She goes on to distinguish four types of reflexivity, arguing that one type tends to be dominant in any individual. The types give rise to:
- Community reflexives, who need confirmation from others before taking decisions and take their cue from ‘similars and familiars’ (they are reducing in numbers in rentier capitalism);
- Autonomous reflexives, who make their own decisions individually, strategically and with self-confidence (they are in their element in rentier capitalism);
- Meta-reflexives, who are value-oriented and in pursuit of better ways of living (they are coming into their own in rentier capitalism);
- Fractured reflexives, who are disorientated or lost and fall back on defensive non-committal behaviour – ‘disconnected fatalism’ (they are expanding in rentier capitalism.
In relation to structure, I have long argued in favour of what I call a class/command dynamic, which asserts that the most significant socio-structural shift in rentier capitalism has been a reinvigoration and extension of the influence of a tiny minority of global, nomadic ‘capital monopolists’ (major shareholders, financiers, bankers, asset-managers, CEOs etc) have over social, tax, employment, welfare, health policies introduced by national political elites representing the polity. This can be interpreted as an extension of Archer’s situational logic of competition int all spheres, and is most forcefully apparent in the expansion of rent into non-productive asset management.
Turning to culture, I have often used Lyotard’s distinction between ‘grand’ and ‘petit’ narratives to characterise the transition from welfare state to rentier capitalism. Archer’s analysis in terms of ‘variety upon variety’ may indeed open the door to a situational logic of opportunity, but:
- Contemporary culture can also be seen as a ‘cultural relativisation’, whereby longstanding European Enlightenment grand narratives around ‘progress’, for example through the development and refinement of capitalism or through socialism, have been displaced by a mosaic comprised of multitude of different, competing postmodern petit narratives.
- This has given rise to a new politics of identity, belonging and performativity anchored in – ‘different, competing’ – petit narratives. Postmodernism, I suggest, has not proved emancipatory, but is in some ways comparable to the disinhibition caused by an excess intake of alcohol.
- This shift to cultural relativisation and identitarian politics may not have direct structural origins, but it is highly functional for capital monopolists, the power elite of the state and their allies. This is because it makes rationally compelling challenges to the status quo and support for alternative ways of doing things difficult to promote (neoliberalism might be described as ‘the grand narrative at the end of grand narratives’).
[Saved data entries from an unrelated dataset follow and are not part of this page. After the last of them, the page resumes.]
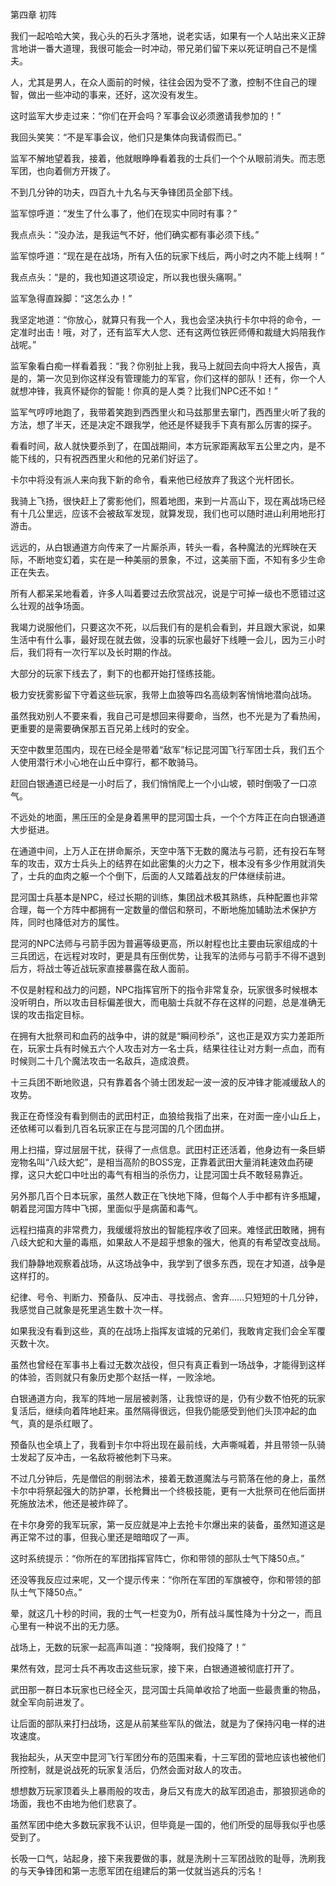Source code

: 第四章 初阵


我们一起哈哈大笑，我心头的石头才落地，说老实话，如果有一个人站出来义正辞言地讲一番大道理，我很可能会一时冲动，带兄弟们留下来以死证明自己不是懦夫。

人，尤其是男人，在众人面前的时候，往往会因为受不了激，控制不住自己的理智，做出一些冲动的事来，还好，这次没有发生。

这时监军大步走过来：“你们在开会吗？军事会议必须邀请我参加的！”

我回头笑笑：“不是军事会议，他们只是集体向我请假而已。”

监军不解地望着我，接着，他就眼睁睁看着我的士兵们一个个从眼前消失。而志愿军团，也向着侧方开拨了。

不到几分钟的功夫，四百九十九名与天争锋团员全部下线。

监军惊呼道：“发生了什么事了，他们在现实中同时有事？”

我点点头：“没办法，是我运气不好，他们确实都有事必须下线。”

监军惊呼道：“现在是在战场，所有入伍的玩家下线后，两小时之内不能上线啊！”

我点点头：“是的，我也知道这项设定，所以我也很头痛啊。”

监军急得直跺脚：“这怎么办！”

我坚定地道：“你放心，就算只有我一个人，我也会坚决执行卡尔中将的命令，一定准时出击！哦，对了，还有监军大人您、还有这两位铁匠师傅和裁缝大妈陪我作战呢。”

监军象看白痴一样看着我：“我？你别扯上我，我马上就回去向中将大人报告，真是的，第一次见到你这样没有管理能力的军官，你们这样的部队！还有，你一个人就想冲锋，我真怀疑你的智能！你真的是人类？比我们NPC还不如！”

监军气哼哼地跑了，我带着笑跑到西西里火和马兹那里去窜门，西西里火听了我的方法，想了半天，还是决定不跟我学，他还是怀疑我手下真有那么厉害的探子。

看看时间，敌人就快要杀到了，在国战期间，本方玩家距离敌军五公里之内，是不能下线的，只有祝西西里火和他的兄弟们好运了。

卡尔中将没有派人来向我下新的命令，看来他已经放弃了我这个光杆团长。

我骑上飞扬，很快赶上了雾影他们，照着地图，来到一片高山下，现在离战场已经有十几公里远，应该不会被敌军发现，就算发现，我们也可以随时进山利用地形打游击。

远远的，从白银通道方向传来了一片厮杀声，转头一看，各种魔法的光辉映在天际，不断地变幻着，实在是一种美丽的景象，不过，这美丽下面，不知有多少生命正在失去。

所有人都呆呆地看着，许多人叫着要过去欣赏战况，说是宁可掉一级也不愿错过这么壮观的战争场面。

我竭力说服他们，只要这次不死，以后我们有的是机会看到，并且跟大家说，如果生活中有什么事，最好现在就去做，没事的玩家也最好下线睡一会儿，因为三小时后，我们将有一次行军以及长时期的作战。

大部分的玩家下线去了，剩下的也都开始打怪练技能。

极力安抚雾影留下守着这些玩家，我带上血狼等四名高级刺客悄悄地潜向战场。

虽然我劝别人不要来看，我自己可是想回来得要命，当然，也不光是为了看热闹，更重要的是需要确保那五百兄弟上线时的安全。

天空中数里范围内，现在已经全是带着“敌军”标记昆河国飞行军团士兵，我们五个人使用潜行术小心地在山丘中穿行，都不敢骑马。

赶回白银通道已经是一小时后了，我们悄悄爬上一个小山坡，顿时倒吸了一口凉气。

不远处的地面，黑压压的全是身着黑甲的昆河国士兵，一个个方阵正在向白银通道大步挺进。

在通道中间，上万人正在拼命厮杀，天空中落下无数的魔法与弓箭，还有投石车弩车的攻击，双方士兵头上的结界在如此密集的火力之下，根本没有多少作用就消失了，士兵的血肉之躯一个个倒下，后面的人又踏着战友的尸体继续前进。

昆河国士兵基本是NPC，经过长期的训练，集团战术极其熟练，兵种配置也非常合理，每一个方阵中都拥有一定数量的僧侣和祭司，不断地施加辅助法术保护方阵，同时也降低对方的属性。

昆河的NPC法师与弓箭手因为普遍等级更高，所以射程也比主要由玩家组成的十三兵团远，在远程对攻时，更是具有压倒优势，让我军的法师与弓箭手不得不退到后方，将战士等近战玩家直接暴露在敌人面前。

不仅是射程和战力的问题，NPC指挥官所下的指令非常复杂，玩家很多时候根本没听明白，所以攻击目标偏差很大，而电脑士兵就不存在这样的问题，总是准确无误的攻击指定目标。

在拥有大批祭司和血药的战争中，讲的就是“瞬间秒杀”，这也正是双方实力差距所在，玩家士兵有时候五六个人攻击对方一名士兵，结果往往让对方剩一点血，而有时候则二十几个魔法攻击一名敌兵，造成浪费。

十三兵团不断地败退，只有靠着各个骑士团发起一波一波的反冲锋才能减缓敌人的攻势。

我正在奇怪没有看到侧击的武田村正，血狼给我指了出来，在对面一座小山丘上，还依稀可以看到几百名玩家正在与昆河国的几个团血拼。

用上扫描，穿过层层干扰，获得了一点信息。武田村正还活着，他身边有一条巨蟒宠物名叫“八歧大蛇”，是相当高阶的BOSS宠，正靠着武田大量消耗速效血药硬撑，这只大蛇口中吐出的毒气有相当的杀伤力，让昆河国士兵不敢轻易靠近。

另外那几百个日本玩家，虽然人数正在飞快地下降，但每个人手中都有许多瓶罐，朝着昆河国方阵中飞掷，里面似乎是病菌和毒气。

远程扫描真的非常费力，我缓缓将放出的智能程序收了回来。难怪武田敢赌，拥有八歧大蛇和大量的毒瓶，如果敌人不是超乎想象的强大，他真的有希望改变战局。

我们静静地观察着战场，从这场战争中，我学到了很多东西，现在才知道，战争是这样打的。

纪律、号令、判断力、预备队、反冲击、寻找弱点、舍弃……只短短的十几分钟，我感觉自己就象是死里逃生数十次一样。

如果我没有看到这些，真的在战场上指挥友谊城的兄弟们，我敢肯定我们会全军覆灭数十次。

虽然也曾经在军事书上看过无数次战役，但只有真正看到一场战争，才能得到这样的体验，否则就只有象历史那个赵括一样，一败涂地。

白银通道方向，我军的阵地一层层被剥落，让我惊讶的是，仍有少数不怕死的玩家复活后，继续向着阵地赶来。虽然隔得很远，但我仍能感受到他们头顶冲起的血气，真的是杀红眼了。

预备队也全填上了，我看到卡尔中将出现在最前线，大声嘶喊着，并且带领一队骑士发起了反冲击，一名敌将被他刺下马来。

不过几分钟后，先是僧侣的削弱法术，接着无数道魔法与弓箭落在他的身上，虽然卡尔中将祭起强大的防护罩，长枪舞出一个终极技能，更有一大批祭司在他后面拼死施放法术，他还是被炸碎了。

在卡尔身旁的我军玩家，第一反应就是冲上去抢卡尔爆出来的装备，虽然知道这是再正常不过的事，但我心里还是暗暗叹了一声。

这时系统提示：“你所在的军团指挥官阵亡，你和带领的部队士气下降50点。”

还没等我反应过来呢，又一个提示传来：“你所在军团的军旗被夺，你和带领的部队士气下降50点。”

晕，就这几十秒的时间，我的士气一栏变为0，所有战斗属性降为十分之一，而且心里有一种说不出的无力感。

战场上，无数的玩家一起高声叫道：“投降啊，我们投降了！”

果然有效，昆河士兵不再攻击这些玩家，接下来，白银通道被彻底打开了。

武田那一群日本玩家也已经全灭，昆河国士兵简单收拾了地面一些最贵重的物品，就全军向前进发了。

让后面的部队来打扫战场，这是从前某些军队的做法，就是为了保持闪电一样的进攻速度。

我抬起头，从天空中昆河飞行军团分布的范围来看，十三军团的营地应该也被他们所控制，就是说战死的玩家复活后，仍然会面对敌人的攻击。

想想数万玩家顶着头上暴雨般的攻击，身后又有庞大的敌军团追击，那狼狈逃命的场面，我也不由地为他们悲哀了。

虽然军团中绝大多数玩家我不认识，但毕竟是一国的，他们所受的屈辱我似乎也感受到了。

长吸一口气，站起身，接下来我要做的事，就是洗刷十三军团战败的耻辱，洗刷我的与天争锋团和第一志愿军团在组建后的第一仗就当逃兵的污名！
These structural and cultural changes have impacted on the public sphere of the lifeworld and the exercise of its steering media, influence. In this context, Aeron Davis’ discourse on ‘hybridity’ and ‘hybrid political actors’ is illuminating. Davis refers to a ‘fourth age of communication’, emphasising that the public sphere has been ‘digitally disrupted’ and is currently characterised by hybridity. Previous hierarchical structures, boundaries and gatekeeping have been displaced by four types of ‘hybrid political actor’:
- ‘Politician-publishers (self-promoting individuals who embrace both roles simultaneously and operate independently of party structures).
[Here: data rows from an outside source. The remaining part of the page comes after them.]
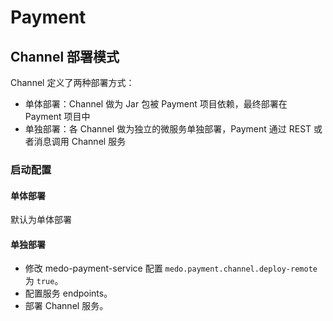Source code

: # Payment

## Channel 部署模式

Channel 定义了两种部署方式：  
- 单体部署：Channel 做为 Jar 包被 Payment 项目依赖，最终部署在 Payment 项目中
- 单独部署：各 Channel 做为独立的微服务单独部署，Payment 通过 REST 或者消息调用 Channel 服务 

### 启动配置

#### 单体部署

默认为单体部署

#### 单独部署

- 修改 medo-payment-service 配置 `medo.payment.channel.deploy-remote` 为 `true`。   
- 配置服务 endpoints。  
- 部署 Channel 服务。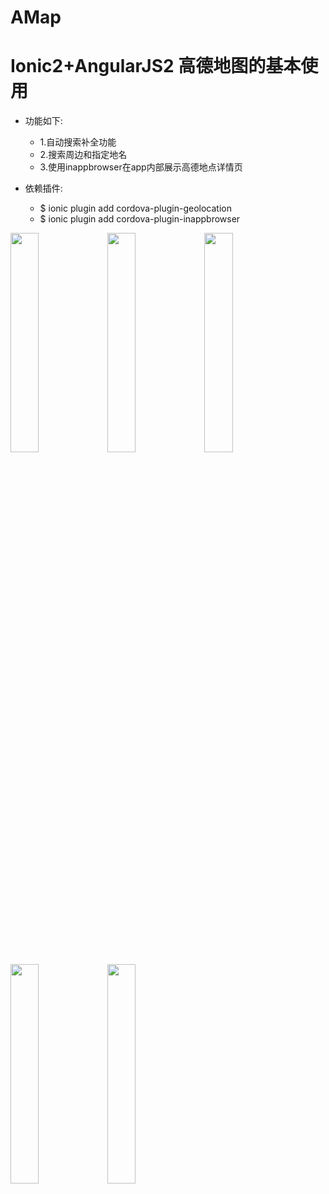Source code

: # AMap
Ionic2+AngularJS2 高德地图的基本使用
===
* 功能如下:
    * 1.自动搜索补全功能
    * 2.搜索周边和指定地名
    * 3.使用inappbrowser在app内部展示高德地点详情页

* 依赖插件:
    * $ ionic plugin add cordova-plugin-geolocation
    * $ ionic plugin add cordova-plugin-inappbrowser

<img src="https://github.com/schubertq/AMap/raw/master/AMapDemo/screenshots/1.PNG" width = "30%" />
<img src="https://github.com/schubertq/AMap/raw/master/AMapDemo/screenshots/2.PNG" width = "30%" />
<img src="https://github.com/schubertq/AMap/raw/master/AMapDemo/screenshots/3.PNG" width = "30%" />
<img src="https://github.com/schubertq/AMap/raw/master/AMapDemo/screenshots/4.PNG" width = "30%" />
<img src="https://github.com/schubertq/AMap/raw/master/AMapDemo/screenshots/5.PNG" width = "30%" />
- ‘Political pseudo news sites (online partisan and parasitic ‘news’ sites).
- ‘Celebrity politicians’ (people with a large social media following and ‘free-floating mega-brands’, but especially ‘business celebrity-politicians like Trump, Musk, Bezos etc).
- ‘Political flexions’ (people able to cross ‘flex net’ boundaries, like those ex-politicos with podcasts and in think tanks).
It is relevant here to also mention ‘astroterfing’, which has now entered political usage. This denotes the ‘deceptive’ practice of presenting an orchestrated marketing or public relations campaign in the ‘guise’ of unsolicited comments from members of the public. A recent and prominent example in the UK was Morgan McSweeney’s campaign under the aegis of (illegally funded) ‘Labour Together’ to get Jeremy Corbyn replaced by Keir Starmer as leader of the Labour Party (and later Prime Minister).
What this means for democracy, Davis contends, is that existing systems are converging towards hybridity, and that this represents a growing challenge to Western-style parliamentary democracies, not least via the reconstitution of the public sphere (from Habermas’ ‘refeudalisation’ to a form of ‘fragmentation’ advantageous to Archer’s situational logic of competition.
The issues I raised for discussion were along the following lines:
- How accurate and helpful sociologically is it to describe the public sphere as more fragmented in rentier than it was in welfare state capitalism?
- Does the proposition that a limited range of historical grand narratives have been succeeded by multiple petit narratives hold water?
- To what extent is it possible or advisable to see the globally ubiquitous ideology of neoliberalism as the ‘invisible’ grand narrative at the end of grand narratives?
- In relation to the theme of fragmentation, is this made manifest in epistemic, moral and emotional segmentation, leading to: (i) in-group empathy, and (ii) out-group hostility, as illustrated by phenomena like cancelling and new offences like hate crime?